Os pobres podem contar com deus e têm futuro!

Reflexão do Evangelho de Lucas 6, 17-26

Leia a reflexão sobre Lucas 6, 17-26, texto de Itacir Brassiani

Escutando atentamente o Evangelho deste domingo, não podemos contornar uma outra pergunta, tão importante como a pergunta pela vida após a morte: os pobres e oprimidos têm futuro, já que a opressão e a escravidão teimam em não desaparecer e, com o passar dos séculos, vêm se maquiando e reciclando? Revoluções feitas em nome dos oprimidos, aos poucos esquecem suas promessas e se fecham em torno dos interesses de uma nova classe hegemônica. O próprio cristianismo, que lança suas raízes nas esperanças dos pobres e oprimidos, caiu na tentação da fuga na tranquilidade do culto e na segurança da doutrina.

No breve texto do Evangelho que ouvimos hoje, Jesus retoma sua pregação inaugural na sinagoga de Nazaré. Depois de colher trigo em propriedade alheia e em dia de sábado e de curar um homem que tinha uma mão paralisada, depois de retirar-se para rezar e de constituir uma comunidade de discípulos, Jesus é cercado por uma numerosa multidão, profundamente necessitada de ajuda. É neste contexto que ele ensina seus discípulos, definindo claramente quem é feliz e pode contar com Deus e quem dá as costas a Deus e caminha para uma vida frustrada. E ele fala com a força e a autoridade do próprio Deus.

Para Jesus, os pobres e oprimidos podem sempre contar com Deus, e, por isso têm futuro. Às pessoas sem segurança material e social, tratadas como últimas nos projetos políticos, famintas e sofredoras, Jesus não promete riquezas, mas afirma: “Felizes vós, os pobres, porque vosso é o Reino de Deus!

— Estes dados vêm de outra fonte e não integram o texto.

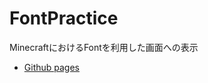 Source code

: # FontPractice

MinecraftにおけるFontを利用した画面への表示

- [Github pages](https://bito-blosh.github.io/FontPractice/)
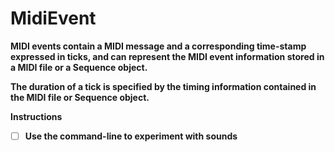 # MidiEvent

__MIDI events contain a MIDI message and a corresponding time-stamp expressed in ticks, 
and can represent the MIDI event information stored in a MIDI file or a Sequence object.__

__The duration of a tick is specified by the timing information contained 
in the MIDI file or Sequence object.__

__Instructions__
- [ ] __Use the command-line to experiment with sounds__
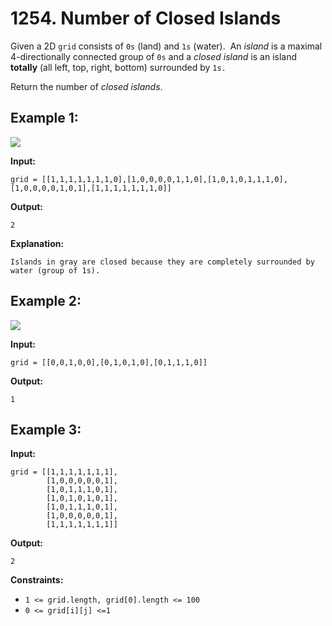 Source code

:# 1254. Number of Closed Islands

Given a 2D `grid` consists of `0s` (land) and `1s` (water).  An _island_ is a maximal 4-directionally connected group of `0s` and a _closed island_ is an island **totally** (all left, top, right, bottom) surrounded by `1s.`

Return the number of _closed islands_.

## **Example 1:**

![](https://assets.leetcode.com/uploads/2019/10/31/sample_3_1610.png)

**Input:** 

    grid = [[1,1,1,1,1,1,1,0],[1,0,0,0,0,1,1,0],[1,0,1,0,1,1,1,0],[1,0,0,0,0,1,0,1],[1,1,1,1,1,1,1,0]]
**Output:** 

    2
**Explanation:** 


    Islands in gray are closed because they are completely surrounded by water (group of 1s).

## **Example 2:**

![](https://assets.leetcode.com/uploads/2019/10/31/sample_4_1610.png)

**Input:** 

    grid = [[0,0,1,0,0],[0,1,0,1,0],[0,1,1,1,0]]
**Output:** 

    1

## **Example 3:**

**Input:** 

    grid = [[1,1,1,1,1,1,1],
            [1,0,0,0,0,0,1],
            [1,0,1,1,1,0,1],
            [1,0,1,0,1,0,1],
            [1,0,1,1,1,0,1],
            [1,0,0,0,0,0,1],
            [1,1,1,1,1,1,1]]
**Output:** 

    2

**Constraints:**

*   `1 <= grid.length, grid[0].length <= 100`
*   `0 <= grid[i][j] <=1` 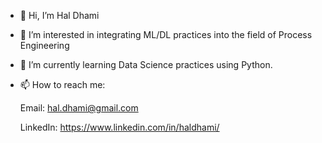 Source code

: - 👋 Hi, I’m Hal Dhami
- 👀 I’m interested in integrating ML/DL practices into the field of Process Engineering
- 🌱 I’m currently learning Data Science practices using Python.
- 📫 How to reach me: 

     Email: hal.dhami@gmail.com
		 
     LinkedIn: https://www.linkedin.com/in/haldhami/

<!---
randomrandomer/randomrandomer is a ✨ special ✨ repository because its `README.md` (this file) appears on your GitHub profile.
You can click the Preview link to take a look at your changes.
--->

Sereis saciados! Havereis de rir!” E esta esperança não engana, porque o próprio Jesus veio, como intuiu Maria, para mostrar a força do braço de Deus, para dispersar os orgulhosos, derrubar os poderosos, exaltar os humildes e beneficiar os famintos (cf. Lc 1,51-53); e porque ele reúne, forma e envia discípulos e discípulas para continuarem sua ação.

E os ricos e opressores têm um futuro, merecem nossa admiração? O peso dos fatos quase nos obriga a crer que os ricos e poderosos sempre têm a última palavra, riem por último, riem melhor. “Eles confiam na sua força e se orgulham da sua grande riqueza” (Sl 49,7). Mas, para Jesus, eles já escolheram sua consolação e, permanecendo indiferentes e violentos, se auto excluem do banquete do Reino. “Mas ai de vós, ricos, porque já tendes vossa consolação! Ai de vós que agora estais rindo, porque ficareis de luto e chorareis!” Com a parábola do pobre Lázaro e do rico anônimo (cf. Lc 16,19-31), Jesus não deixa dúvidas sobre isso.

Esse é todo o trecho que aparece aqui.